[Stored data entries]
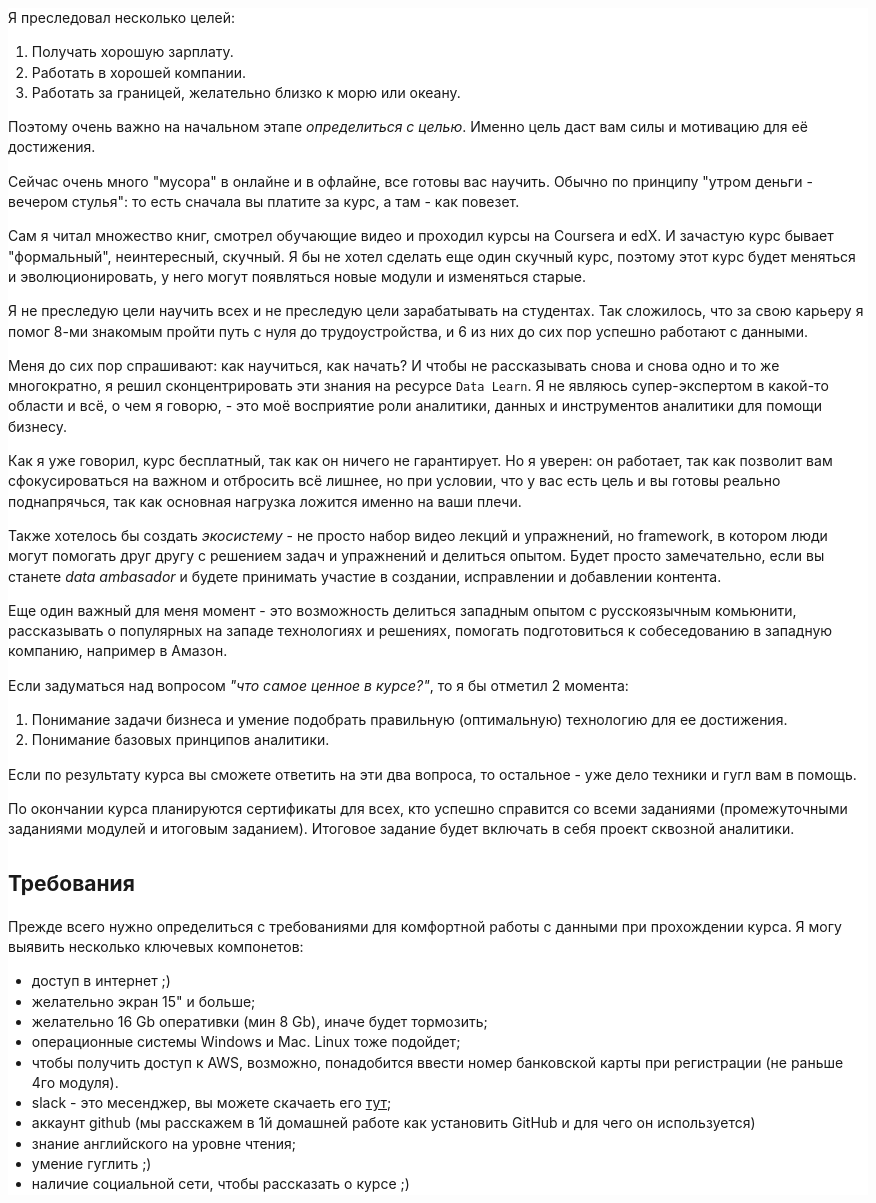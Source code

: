 Я преследовал несколько целей:
1. Получать хорошую зарплату.
2. Работать в хорошей компании.
3. Работать за границей, желательно близко к морю или океану.

Поэтому очень важно на начальном этапе *определиться с целью*. Именно цель даст вам силы и мотивацию для её достижения. 

Сейчас очень много "мусора" в онлайне и в офлайне, все готовы вас научить. Обычно по принципу "утром деньги - вечером стулья": то есть сначала вы платите за курс, а там - как повезет. 

Сам я читал множество книг, смотрел обучающие видео и проходил курсы на Coursera и edX. И зачастую курс бывает "формальный", неинтересный, скучный. Я бы не хотел сделать еще один скучный курс, поэтому этот курс будет меняться и эволюционировать, у него могут появляться новые модули и изменяться старые.

Я не преследую цели научить всех и не преследую цели зарабатывать на студентах. Так сложилось, что за свою карьеру я помог 8-ми знакомым пройти путь с нуля до трудоустройства, и 6 из них до сих пор успешно работают с данными. 

Меня до сих пор спрашивают: как научиться, как начать? И чтобы не рассказывать снова и снова одно и то же многократно, я решил сконцентрировать эти знания на ресурсе `Data Learn`. Я не являюсь супер-экспертом в какой-то области и всё, о чем я говорю, - это моё восприятие роли аналитики, данных и инструментов аналитики для помощи бизнесу. 

Как я уже говорил, курс бесплатный, так как он ничего не гарантирует. Но я уверен: он работает, так как позволит вам сфокусироваться на важном и отбросить всё лишнее, но при условии, что у вас есть цель и вы готовы реально поднапрячься, так как основная нагрузка ложится именно на ваши плечи. 

Также хотелось бы создать *экосистему* - не просто набор видео лекций и упражнений, но framework, в котором люди могут помогать друг другу с решением задач и упражнений и делиться опытом. Будет просто замечательно, если вы станете *data ambasador* и будете принимать участие в создании, исправлении и добавлении контента. 

Еще один важный для меня момент - это возможность делиться западным опытом с русскоязычным комьюнити, рассказывать о популярных на западе технологиях и решениях, помогать подготовиться к собеседованию в западную компанию, например в Амазон. 

Если задуматься над вопросом *"что самое ценное в курсе?"*, то я бы отметил 2 момента:
1. Понимание задачи бизнеса и умение подобрать правильную (оптимальную) технологию для ее достижения.
2. Понимание базовых принципов аналитики.

Если по результату курса вы сможете ответить на эти два вопроса, то остальное - уже дело техники и гугл вам в помощь.

По окончании курса планируются сертификаты для всех, кто успешно справится со всеми заданиями (промежуточными заданиями модулей и итоговым заданием). 
Итоговое задание будет включать в себя проект сквозной аналитики.

## Требования
Прежде всего нужно определиться с требованиями для комфортной работы с данными при прохождении курса. Я могу выявить несколько ключевых компонетов:
- доступ в интернет ;)
- желательно экран 15" и больше;
- желательно 16 Gb оперативки (мин 8 Gb), иначе будет тормозить;
- операционные системы Windows и Maс. Linux тоже подойдет;
- чтобы получить доступ к AWS, возможно, понадобится ввести номер банковской карты при регистрации (не раньше 4го модуля).
- slack - это месенджер, вы можете скачаеть его [тут](https://slack.com/intl/en-ca/downloads/);
- аккаунт github (мы расскажем в 1й домашней работе как установить GitHub и для чего он используется)
- знание английского на уровне чтения;
- умение гуглить ;)
- наличие социальной сети, чтобы рассказать о курсе ;)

#### [What needs to be done]
Would you please copy the lines above, from the one holding "- операционные системы" through the last, and nothing else?

#### [Task response]
- операционные системы Windows и Maс. Linux тоже подойдет;
- чтобы получить доступ к AWS, возможно, понадобится ввести номер банковской карты при регистрации (не раньше 4го модуля).
- slack - это месенджер, вы можете скачаеть его [тут](https://slack.com/intl/en-ca/downloads/);
- аккаунт github (мы расскажем в 1й домашней работе как установить GitHub и для чего он используется)
- знание английского на уровне чтения;
- умение гуглить ;)
- наличие социальной сети, чтобы рассказать о курсе ;)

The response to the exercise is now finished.